Prisk has the support of the B.C. Civil Liberties Association and the Union of B.C. Indian Chiefs, who earlier in the day were demanding a special prosecutor be appointed to review the charge decision.

"I think this is everything that's wrong with police accountability in B.C. and why the Independent Investigation Office was established," David Eby, executive director of the civil liberties association, said later in the day referring to a new watchdog that has begun operating since the incident.

"I really do have a sense that the office is dealing with families differently. ... The fact that we had to call a press conference to get this document is inexcusable."

He said the association will review the statement thoroughly, and focus further efforts on getting the recordings released to the family.

The incident occurred on April 21, 2012, before the opening of B.C.'s new police watchdog, the Independent Investigations Office.

At the time, four members of the New Westminster Police Department were tasked with investigating the case. The force said in a news release two days after the incident that Terrace RCMP responded to a complaint of a possible impaired driver at 6 p.m. that night.

"While in police custody, the male was non-compliant in cells and had to be physically restrained by the police," the release said. "The male subsequently suffered a head injury."

Wright was taken to the local hospital three times before being transported to Royal Columbian Hospital in New Westminster.

The Crown's statement laid out a broader picture of what happened, describing a scenario in which police were led to believe Wright intended to harm himself or police by driving his car into a pole or police car when they pulled him over that night.

It says there were several struggles during which he was taken to the ground. On one occasion he struck the back of his head against the rear of a vehicle, and later inside the jail cell he hit the right side of his head on either the floor, a concrete bench or the toilet.

"The bleeding cannot be medically shown to be due to the physical altercations between Mr. Wright and police," the statement said.

Further, the prosecution must demonstrate there were no grounds to apply force or that it was excessive, it said. That was not the case because his behaviour was "resistant, belligerent and unco-operative."

"All three officers in his immediate vicinity at the time believed his action was intended in some way to engage in a physical confrontation or instigate something," it said.

Diana McDaniel, public information officer with the New Westminster police, said both Prisk and the media would have to make a request through Freedom of Information protocol to get that force's files into the incident.

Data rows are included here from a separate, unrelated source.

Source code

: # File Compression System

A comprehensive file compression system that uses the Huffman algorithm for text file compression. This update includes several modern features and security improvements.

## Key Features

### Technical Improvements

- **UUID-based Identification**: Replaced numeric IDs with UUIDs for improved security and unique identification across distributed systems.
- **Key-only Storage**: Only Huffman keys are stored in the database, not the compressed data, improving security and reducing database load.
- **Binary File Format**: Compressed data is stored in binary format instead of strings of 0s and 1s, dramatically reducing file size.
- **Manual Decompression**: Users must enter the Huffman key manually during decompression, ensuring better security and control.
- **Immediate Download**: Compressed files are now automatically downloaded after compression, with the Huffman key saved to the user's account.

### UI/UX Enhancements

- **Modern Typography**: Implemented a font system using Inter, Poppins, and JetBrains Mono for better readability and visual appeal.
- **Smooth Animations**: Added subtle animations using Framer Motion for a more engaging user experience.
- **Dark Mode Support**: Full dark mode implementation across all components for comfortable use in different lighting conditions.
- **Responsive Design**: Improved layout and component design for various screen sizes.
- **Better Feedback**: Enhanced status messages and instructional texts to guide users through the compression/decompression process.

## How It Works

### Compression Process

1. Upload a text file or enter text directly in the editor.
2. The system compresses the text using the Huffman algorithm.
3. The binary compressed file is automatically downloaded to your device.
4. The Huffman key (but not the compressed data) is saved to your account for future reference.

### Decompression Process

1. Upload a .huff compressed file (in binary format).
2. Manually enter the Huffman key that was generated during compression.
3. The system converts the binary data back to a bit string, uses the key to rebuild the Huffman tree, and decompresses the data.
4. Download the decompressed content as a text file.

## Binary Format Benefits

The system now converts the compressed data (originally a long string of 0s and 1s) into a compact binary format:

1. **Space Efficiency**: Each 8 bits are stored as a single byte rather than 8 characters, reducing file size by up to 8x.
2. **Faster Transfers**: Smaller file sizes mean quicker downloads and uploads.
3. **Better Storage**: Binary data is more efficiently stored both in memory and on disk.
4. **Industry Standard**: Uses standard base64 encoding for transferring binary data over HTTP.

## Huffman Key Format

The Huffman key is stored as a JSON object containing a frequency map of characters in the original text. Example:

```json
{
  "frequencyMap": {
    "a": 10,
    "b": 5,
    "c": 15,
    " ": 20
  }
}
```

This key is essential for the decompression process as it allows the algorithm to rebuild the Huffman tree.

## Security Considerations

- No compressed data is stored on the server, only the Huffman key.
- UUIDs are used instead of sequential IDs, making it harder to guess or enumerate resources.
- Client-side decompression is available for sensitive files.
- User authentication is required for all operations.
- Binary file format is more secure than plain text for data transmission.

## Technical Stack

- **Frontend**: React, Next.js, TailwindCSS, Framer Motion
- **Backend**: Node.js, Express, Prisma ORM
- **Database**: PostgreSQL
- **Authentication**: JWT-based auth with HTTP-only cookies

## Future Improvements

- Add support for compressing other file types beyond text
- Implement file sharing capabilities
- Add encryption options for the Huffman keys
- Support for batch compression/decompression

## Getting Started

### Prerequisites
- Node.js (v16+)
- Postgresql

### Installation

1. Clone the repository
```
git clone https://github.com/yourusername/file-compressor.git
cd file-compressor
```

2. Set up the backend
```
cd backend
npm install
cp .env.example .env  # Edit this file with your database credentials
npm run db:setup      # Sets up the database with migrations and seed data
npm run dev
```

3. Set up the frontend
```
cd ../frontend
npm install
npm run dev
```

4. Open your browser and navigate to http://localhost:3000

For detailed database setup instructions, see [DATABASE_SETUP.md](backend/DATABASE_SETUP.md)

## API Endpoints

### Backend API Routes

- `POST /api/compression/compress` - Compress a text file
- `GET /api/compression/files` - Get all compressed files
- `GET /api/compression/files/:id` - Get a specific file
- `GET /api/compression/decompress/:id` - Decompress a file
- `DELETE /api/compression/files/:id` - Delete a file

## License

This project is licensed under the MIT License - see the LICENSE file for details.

Prisk told reporters she has been unable to do so because the force won't release the officer's name, and was told that's how the case is catalogued.

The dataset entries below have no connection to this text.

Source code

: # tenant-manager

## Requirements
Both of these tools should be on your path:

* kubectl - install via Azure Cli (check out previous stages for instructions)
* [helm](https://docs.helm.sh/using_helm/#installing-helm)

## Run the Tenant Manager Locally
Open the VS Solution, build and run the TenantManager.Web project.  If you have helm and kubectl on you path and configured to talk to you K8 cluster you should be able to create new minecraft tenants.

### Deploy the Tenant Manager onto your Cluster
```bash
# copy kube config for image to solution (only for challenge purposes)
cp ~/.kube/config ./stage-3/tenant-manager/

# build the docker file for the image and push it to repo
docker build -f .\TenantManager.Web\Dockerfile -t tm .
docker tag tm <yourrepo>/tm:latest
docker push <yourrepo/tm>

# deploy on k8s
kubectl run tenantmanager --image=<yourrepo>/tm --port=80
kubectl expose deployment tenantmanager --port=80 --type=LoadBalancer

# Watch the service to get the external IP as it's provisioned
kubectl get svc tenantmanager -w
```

The report to the Crown recommending the charge was submitted on Oct. 10, McDaniel said. She said the force would not release further details — including stating the charge itself — because it did not go forward.

The RCMP did not respond to a call for comment.

Prisk told reporters than on the night of the incident, she eventually learned her husband had a brain hemorrhage, but never received an explanation about what happened.

"I discovered this on my own when I saw the staples on his scalp. I also noticed that both legs had bandages on them," she said.

Doctors have told the couple that Wright's injury is permanent, and she has become his full-time caregiver.

"This injury has forever changed Robert's and my life," she said. "Rob needs 24-hour care and supervision. I was told by doctors that he may never regain the ability to care for himself and that most people in his condition end up in a nursing home."

Chief Bob Chamberlain, UBCIC vice-president, called it "beyond belief" the Crown did not provide information to Prisk.

"At a time when the general public need to have confidence and security with the people that are deemed to look after our society, the RCMP, they cannot operate beyond reproach," he said.